### What the task requires
Return all the entries word for word, minus the pictures.

### Saved entries
+ + + + + + +
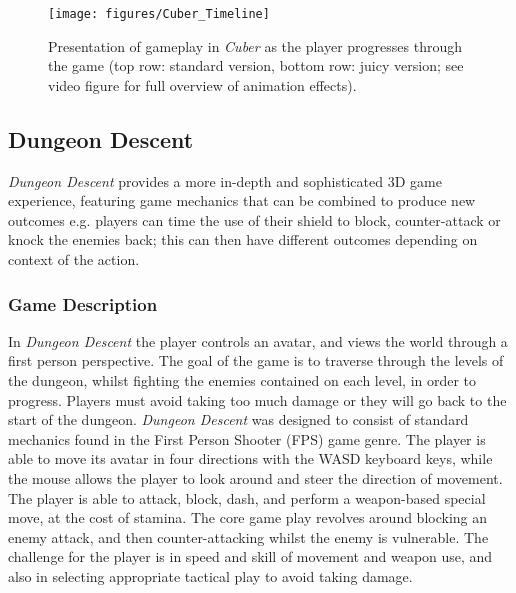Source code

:\documentclass{sigchi}
\begin{document}
\begin{figure}
	\texttt{[image: figures/Cuber\_Timeline]}
	\caption{Presentation of gameplay in \textit{Cuber} as the player progresses through the game (top row: standard version, bottom row: juicy version; see video figure for full overview of animation effects).}
	\label{figure:cuberjuicy}
\end{figure}

\subsection{Dungeon Descent}
\textit{Dungeon Descent} provides a more in-depth and sophisticated 3D game experience, featuring game mechanics that can be combined to produce new outcomes e.g. players can time the use of their shield to block, counter-attack or knock the enemies back; this can then have different outcomes depending on context of the action.

\subsubsection{Game Description}
In \textit{Dungeon Descent} the player controls an avatar, and views the world through a first person perspective. The goal of the game is to traverse through the levels of the dungeon, whilst fighting the enemies contained on each level, in order to progress. Players must avoid taking too much damage or they will go back to the start of the dungeon. \textit{Dungeon Descent} was designed to consist of standard mechanics found in the First Person Shooter (FPS) game genre. The player is able to move its avatar in four directions with the WASD keyboard keys, while the mouse allows the player to look around and steer the direction of movement. The player is able to attack, block, dash, and perform a weapon-based special move, at the cost of stamina. The core game play revolves around blocking an enemy attack, and then counter-attacking whilst the enemy is vulnerable. The challenge for the player is in speed and skill of movement and weapon use, and also in selecting appropriate tactical play to avoid taking damage. 
\end{document}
+ + + + + + +
### Solution to this problem
Source code

:\documentclass{sigchi}
\begin{document}
\begin{figure}
	\texttt{[image: figures/Cuber\_Timeline]}
	\caption{Presentation of gameplay in \textit{Cuber} as the player progresses through the game (top row: standard version, bottom row: juicy version; see video figure for full overview of animation effects).}
	\label{figure:cuberjuicy}
\end{figure}

\subsection{Dungeon Descent}
\textit{Dungeon Descent} provides a more in-depth and sophisticated 3D game experience, featuring game mechanics that can be combined to produce new outcomes e.g. players can time the use of their shield to block, counter-attack or knock the enemies back; this can then have different outcomes depending on context of the action.

\subsubsection{Game Description}
In \textit{Dungeon Descent} the player controls an avatar, and views the world through a first person perspective. The goal of the game is to traverse through the levels of the dungeon, whilst fighting the enemies contained on each level, in order to progress. Players must avoid taking too much damage or they will go back to the start of the dungeon. \textit{Dungeon Descent} was designed to consist of standard mechanics found in the First Person Shooter (FPS) game genre. The player is able to move its avatar in four directions with the WASD keyboard keys, while the mouse allows the player to look around and steer the direction of movement. The player is able to attack, block, dash, and perform a weapon-based special move, at the cost of stamina. The core game play revolves around blocking an enemy attack, and then counter-attacking whilst the enemy is vulnerable. The challenge for the player is in speed and skill of movement and weapon use, and also in selecting appropriate tactical play to avoid taking damage. 
\end{document}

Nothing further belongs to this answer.